A lot or a little?
The parents' guide to what's in this movie.
What parents need to know
Parents need to know that Silent Rose is an experimental quasi-documentary that's designed to get young people talking about racial (in)justice. Sketch-comedy TV producer Evan Shapiro (Portlandia) is behind the project, and while this isn't a comedy, the teen "actors" improvise a reenactment of their own lives in school around the 2016 election. The story focuses on how the very few students of color feel about attending a mostly white high school with racism creeping to the forefront during Donald Trump's presidential campaign, the murder of Trayvon Martin in the news, and school shootings affecting the atmosphere on campus. The movie's messages are about the importance of communication and expression, especially when authority is trying to suppress dissent. A subplot follows the school's gun-toting security guard who's anxiously preparing in case an active shooter comes to campus (a lockdown is shown, although students do not look distressed).

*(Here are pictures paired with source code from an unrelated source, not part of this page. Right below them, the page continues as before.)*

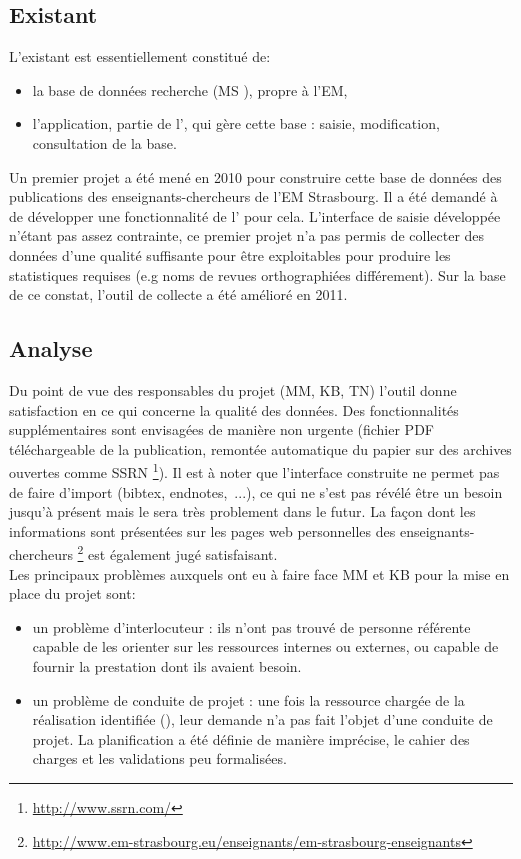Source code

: \documentclass{book}
\begin{document}
\subsection{Existant}

L'existant est essentiellement constitué de:
\begin{itemize}
\item la base de données recherche (MS ), propre à l'EM,
\item l'application, partie de l', qui gère cette base : 
saisie, modification, consultation de la base.
\end{itemize}
Un premier projet a été mené en 2010 pour construire cette base de données des
publications des enseignants-chercheurs de l'EM Strasbourg. Il a été demandé à 
\CK de développer une fonctionnalité de l' pour cela. L'interface 
de saisie développée n'étant pas assez contrainte, ce premier projet n'a pas 
permis de collecter des données d'une qualité suffisante pour être exploitables
pour produire les statistiques requises (e.g noms de revues orthographiées 
différement). Sur la base de ce constat, l'outil de collecte a été amélioré en 
2011. 

\subsection{Analyse}

Du point de vue des responsables du projet (MM, KB, TN) l'outil donne 
satisfaction en ce qui concerne la qualité des données. Des fonctionnalités 
supplémentaires sont envisagées de manière non urgente (fichier PDF téléchargeable 
de la publication, remontée automatique du papier sur des archives ouvertes comme SSRN%
\footnote{\url{ http://www.ssrn.com/}}).
Il est à noter que l'interface construite ne permet pas de faire d'import (bibtex, 
endnotes,~...), ce qui ne s'est pas révélé être un besoin jusqu'à présent mais
le sera très problement dans le futur. 
La façon dont les informations sont présentées sur les pages web personnelles
des enseignants-chercheurs%
\footnote{\url{http://www.em-strasbourg.eu/enseignants/em-strasbourg-enseignants}}
est également jugé satisfaisant.\\

Les principaux problèmes auxquels ont eu à faire face MM et KB pour la mise 
en place du projet sont:
\begin{itemize}
\item un problème d'interlocuteur : ils n'ont pas trouvé de personne référente
capable de les orienter sur les ressources internes ou externes, ou capable de 
fournir la prestation dont ils avaient besoin.
\item un problème de conduite de projet : une fois la ressource chargée de la 
réalisation identifiée (\CK), leur demande n'a pas fait l'objet d'une conduite
de projet. La planification a été définie de manière imprécise, le cahier des 
charges et les validations peu formalisées.
\end{itemize}
\end{document}
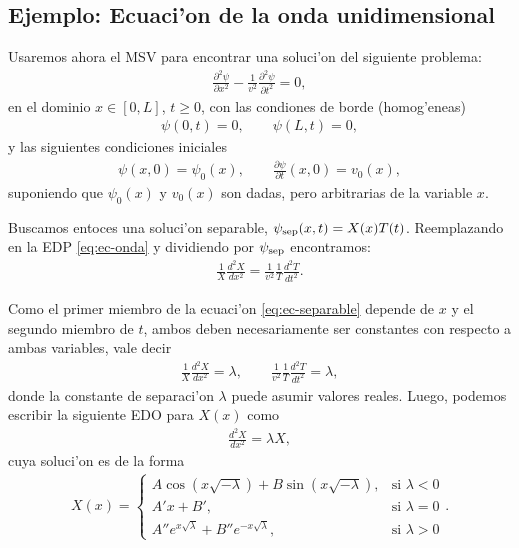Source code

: \subsection{Ejemplo: Ecuaci'on de la onda unidimensional}
Usaremos ahora el MSV para encontrar una soluci'on del siguiente problema:
\begin{align}
\frac{\partial^2 \psi}{\partial x^2}-\frac{1}{v^2}\frac{\partial^2 \psi}{\partial t^2}=0,\label{eq:ec-onda}
\end{align}
en el dominio $x\in[0,L]$, $t\ge 0$, con las condiones de borde (homog'eneas)
\begin{align}
\psi(0,t)=0,\qquad \psi(L,t)=0,\label{eq:cond-borde}
\end{align}
y las siguientes condiciones iniciales 
\begin{align}
\psi(x,0)=\psi_{0}(x),\qquad \frac{\partial \psi}{\partial t}(x,0)=v_{0}(x),\label{eq:cond-inicial}
\end{align}
suponiendo que $\psi_{0}(x)$ y $v_{0}(x)$ son dadas, pero arbitrarias de la variable $x$.


Buscamos entoces una soluci'on separable, $\psi_{\rm sep}(x,t) = X(x)T(t)$. Reemplazando en la EDP \eqref{eq:ec-onda} y dividiendo por $\psi_{\rm sep}$ encontramos:
\begin{align}
\frac{1}{X}\frac{d^2 X}{dx^2}=\frac{1}{v^2}\frac{1}{T}\frac{d^2 T}{dt^2}.\label{eq:ec-separable}
\end{align} 

Como el primer miembro de la ecuaci'on \eqref{eq:ec-separable} depende de $x$ y el segundo miembro de $t$, ambos deben necesariamente ser constantes con respecto a ambas variables, vale decir
\begin{align}
\frac{1}{X}\frac{d^2 X}{dx^2}=\lambda, \qquad \frac{1}{v^2}\frac{1}{T}\frac{d^2 T}{dt^2}=\lambda,
\end{align}
donde la constante de separaci'on $\lambda$ puede asumir valores reales. Luego, podemos escribir la siguiente EDO para $X(x)$ como
\begin{align}
\frac{d^2 X}{dx^2}=\lambda X,
\end{align}
cuya soluci'on es de la forma
\begin{align}
X(x)=
\begin{cases}
A \cos(x\sqrt{-\lambda})+B \sin(x\sqrt{-\lambda}), & \text{si }\lambda<0\\
A' x+B', & \text{si }\lambda=0\\
A'' e^{x\sqrt{\lambda}}+B'' e^{-x\sqrt{\lambda}}, & \text{si }\lambda >0
\end{cases}.
\end{align}

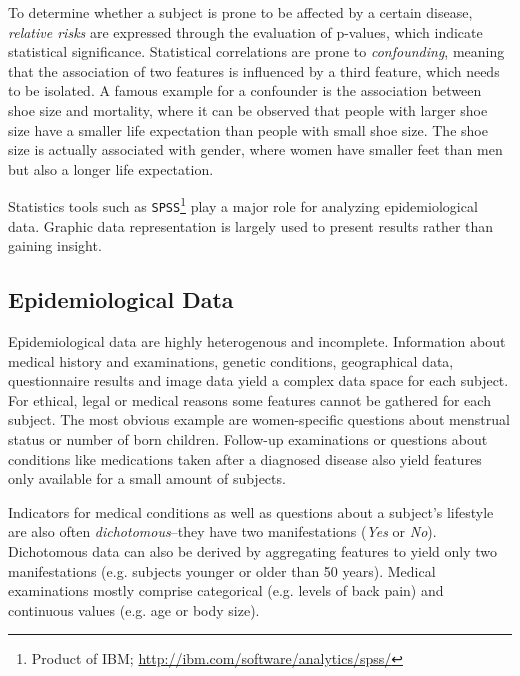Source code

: \documentclass[journal]{style/vgtc} 			          %
\begin{document}
To determine whether a subject is prone to be affected by a certain disease, \emph{relative risks} are expressed through the evaluation of p-values, which indicate statistical significance.
%
Statistical correlations are prone to \emph{confounding}, meaning that the association of two features is influenced by a third feature, which needs to be isolated.
%
A famous example for a confounder is the association between shoe size and mortality, where it can be observed that people with larger shoe size have a smaller life expectation than people with small shoe size.
%
The shoe size is actually associated with gender, where women have smaller feet than men but also a longer life expectation.
%

Statistics tools such as \texttt{SPSS}\footnote{Product of IBM; \url{http://ibm.com/software/analytics/spss/}} play a major role for analyzing epidemiological data.
%
Graphic data representation is largely used to present results rather than gaining insight.
	
\subsection{Epidemiological Data} \label{EpidemiologicalData}
Epidemiological data are highly heterogenous and incomplete.
%
Information about medical history and examinations, genetic conditions, geographical data, questionnaire results and image data yield a complex data space for each subject.
%
%
For ethical, legal or medical reasons some features cannot be gathered for each subject.
%
The most obvious example are women-specific questions about menstrual status or number of born children.
%
Follow-up examinations or questions about conditions like medications taken after a diagnosed disease also yield features only available for a small amount of subjects.
%

Indicators for medical conditions as well as questions about a subject's lifestyle are also often \emph{dichotomous}--they have two manifestations (\emph{Yes} or \emph{No}).
%
%
Dichotomous data can also be derived by aggregating features to yield only two manifestations (e.g. subjects younger or older than 50 years).
%
Medical examinations mostly comprise categorical (e.g. levels of back pain) and continuous values (e.g. age or body size).
\end{document}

Teens frequently use strong language ("f--k," "s--t," and more) and are briefly shown vaping and using a hookah.
What's the story?
SILENT ROSE focuses on a Denver high school around the time of the 2016 U.S. presidential election. Shatira Herrera is a senior of mixed race who's attending a mostly white high school. She has a will-they-or-won't-they relationship with Marquel Alexander, one of the school's few black students. As the election ramps up, political attitudes find their way onto the campus -- and into the classroom.
Is it any good?
Emerging documentarian Mitch Dickman has created a time capsule piece here, a reenactment drama that has an innovative concept but a frustrating execution. Filming mostly in black and white, Dickman has former occupants of a real Denver high school -- students, teacher, and principal -- re-enact the campus dynamics surrounding the 2016 presidential election. Whatever technique he used, he managed to pull authentic performances out of non-actors. If you didn't know better, you'd think you were watching a documentary.

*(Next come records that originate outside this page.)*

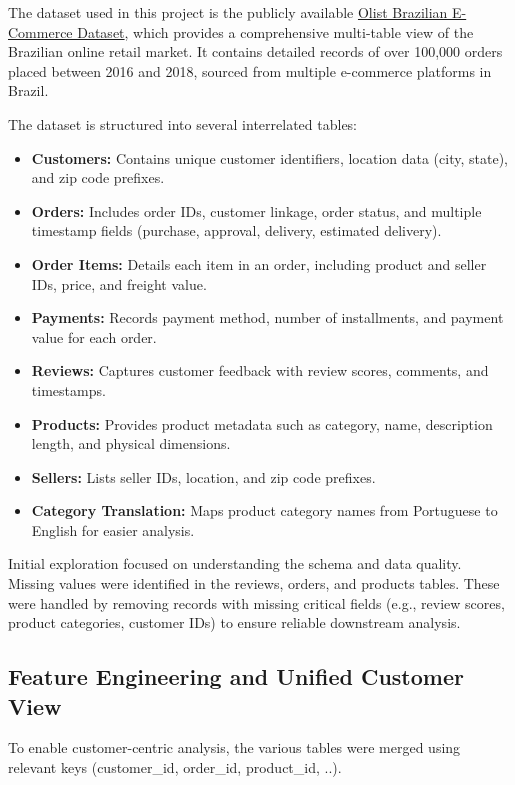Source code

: \documentclass[a4paper]{article}
\begin{document}
\begin{multicols}{2}
The dataset used in this project is the publicly available \href{https://www.kaggle.com/datasets/olistbr/brazilian-ecommerce}{Olist Brazilian E-Commerce Dataset}, which provides a comprehensive multi-table view of the Brazilian online retail market. It contains detailed records of over 100,000 orders placed between 2016 and 2018, sourced from multiple e-commerce platforms in Brazil.

The dataset is structured into several interrelated tables:
\begin{itemize}
\item \textbf{Customers:} Contains unique customer identifiers, location data (city, state), and zip code prefixes.
\item \textbf{Orders:} Includes order IDs, customer linkage, order status, and multiple timestamp fields (purchase, approval, delivery, estimated delivery).
\item \textbf{Order Items:} Details each item in an order, including product and seller IDs, price, and freight value.
\item \textbf{Payments:} Records payment method, number of installments, and payment value for each order.
\item \textbf{Reviews:} Captures customer feedback with review scores, comments, and timestamps.
\item \textbf{Products:} Provides product metadata such as category, name, description length, and physical dimensions.
\item \textbf{Sellers:} Lists seller IDs, location, and zip code prefixes.
\item \textbf{Category Translation:} Maps product category names from Portuguese to English for easier analysis.
\end{itemize}

Initial exploration focused on understanding the schema and data quality. Missing values were identified in the reviews, orders, and products tables. These were handled by removing records with missing critical fields (e.g., review scores, product categories, customer IDs) to ensure reliable downstream analysis.

\subsection{Feature Engineering and Unified Customer View}

To enable customer-centric analysis, the various tables were merged using relevant keys (customer\_id, order\_id, product\_id, ..). 


\end{multicols}
\end{document}
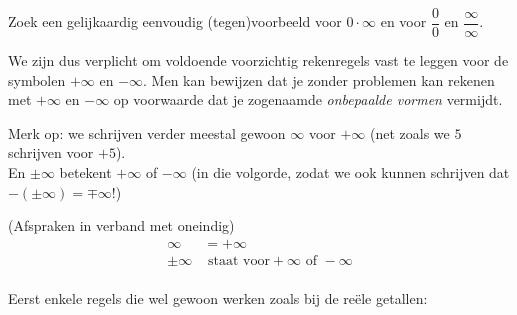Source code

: \documentclass{ximera}
\begin{document}
\begin{example}
	Zoek een gelijkaardig eenvoudig (tegen)voorbeeld voor $0\cdot\infty$ en voor $\dfrac00$ en $\dfrac\infty\infty$.
\end{example}



We zijn dus verplicht om voldoende voorzichtig rekenregels vast te leggen voor de symbolen $+\infty$ en $-\infty$. Men kan bewijzen dat je zonder problemen kan rekenen met $+\infty$ en $-\infty$  op voorwaarde dat je zogenaamde \textit{onbepaalde vormen} vermijdt.

Merk op: we schrijven verder meestal gewoon $\infty$ voor $+\infty$ (net zoals we $5$ schrijven voor $+5$). \\
En $\pm\infty$ betekent $+\infty$ of $-\infty$ (in die volgorde, zodat we ook kunnen schrijven dat $-(\pm\infty) = \mp\infty$!)

\begin{notation} (Afspraken in verband met oneindig)	
	\begin{align*}
	\infty & = +\infty   \\
	\pm\infty &\text{ staat voor} +\infty \text{ of } -\infty \\
	\end{align*}
\end{notation}


Eerst enkele regels die wel gewoon werken zoals bij de reële getallen:
\end{document}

But there's a lot in Silent Rose that doesn't hit the mark. The use of black and white detracts from the impact in notable ways. First, some characters' ethnicity is unclear in a story in which that definitely matters. And, second, like it or not, few things turn teens off faster than watching a film in black and white. On the other hand, the cinematography may appeal more to kids than to adults. Faces are only partially in frame -- in one particularly frustrating scene, Shatira swings in and out of frame, while viewers can only see her boyfriend's body and chin. And the first 45 minutes are pretty boring -- things really only pick up the last 10 minutes. This one-hour production seems designed to get teens talking, but it's hard to imagine young people engaging with the film without being forced to by parents or educators. The true value of Silent Rose is to adults who want to understand the impact of school shootings, the ushering in of the Trump era, and the stirrings of activism of high schoolers in the latter half of the 2010s.
Talk to your kids about ...
Parents can talk about Silent Rose's themes of silence and communication. Why do you think the movie is titled Silent Rose? Can you think of current examples of authority figures trying to silence citizens? Did watching the film film inspire you to speak out against anything you think is unjust?

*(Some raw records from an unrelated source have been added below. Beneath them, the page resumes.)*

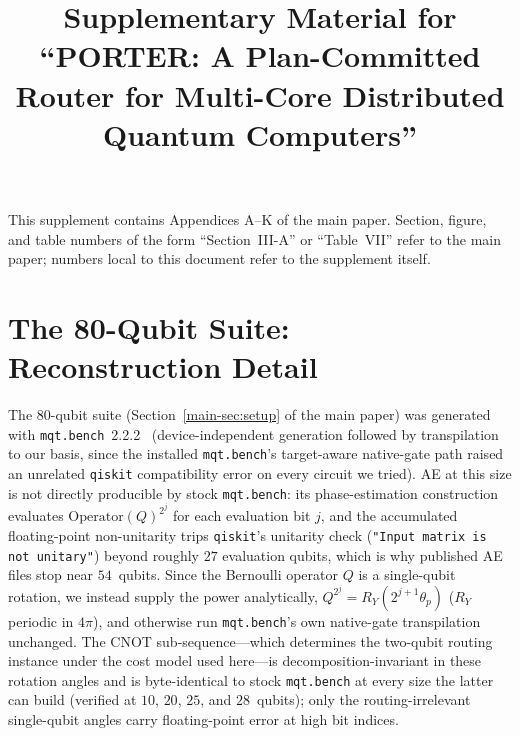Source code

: \documentclass[journal]{IEEEtran}
\newcommand{\mainSetup}{Section~\ref{main-sec:setup}}
\begin{document}
\title{Supplementary Material for\\
  ``PORTER: A Plan-Committed Router for Multi-Core Distributed Quantum
  Computers''}


\maketitle

\noindent
This supplement contains Appendices A--K of the main paper. Section,
figure, and table numbers of the form ``Section~III-A'' or
``Table~VII'' refer to the main paper; numbers local to this document
refer to the supplement itself.

\appendices

\section{The 80-Qubit Suite: Reconstruction Detail}
\label{app:suite80}

The 80-qubit suite (\mainSetup{} of the main paper) was generated with
\texttt{mqt.bench}~2.2.2~\cite{quetschlich2023mqtbench}
(device-independent generation followed by
transpilation to our basis, since the installed \texttt{mqt.bench}'s
target-aware native-gate path raised an unrelated \texttt{qiskit}
compatibility error on every circuit we tried). AE at this size is not
directly producible by stock \texttt{mqt.bench}: its phase-estimation
construction evaluates $\mathrm{Operator}(Q)^{2^{j}}$ for each
evaluation bit $j$, and the accumulated floating-point non-unitarity
trips \texttt{qiskit}'s unitarity check
(\texttt{"Input matrix is not unitary"}) beyond roughly $27$ evaluation
qubits, which is why published AE files stop near $54$~qubits. Since the
Bernoulli operator $Q$ is a single-qubit rotation, we instead supply the
power analytically, $Q^{2^{j}}=R_Y(2^{j+1}\theta_p)$ ($R_Y$ periodic in
$4\pi$), and otherwise run \texttt{mqt.bench}'s own native-gate
transpilation unchanged. The CNOT sub-sequence---which determines the two-qubit routing
instance under the cost model used here---is decomposition-invariant in
these rotation angles and is byte-identical to stock \texttt{mqt.bench} at every size the latter can
build (verified at $10$, $20$, $25$, and $28$~qubits); only the
routing-irrelevant single-qubit angles carry floating-point error at
high bit indices.
\end{document}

Talk about the impact of Trayvon Martin's murder. How is that incident connected to the experience of students of color attending an economically secure high school? How can educators be more supportive of racial justice -- or do you think that's their role?
How does the worry of school shootings affect the characters in the film? How do you feel about metal detectors and armed security guards in schools? Do you think gun violence can be prevented in schools? Teens: Do you feel safe at school?
In the present-day wrap-up, Shatira indicates that she doesn't know how to approach the carefree life that 20-somethings are "supposed" to live, and that she's more worried about the future than death. What are your own feelings about the current status of the world for your people -- and your thoughts about the future?
One interviewee says that the conservative-leaning students attending the movie's dominantly liberal school seem to double down on their ideology as a defense mechanism. And the film revolves around how non-white students of color feel attending a mostly white school. How are these two different types of groups similar and different in how they feel about being "outnumbered"? What's the importance of feeling like you belong? How is that need intensified in a school setting?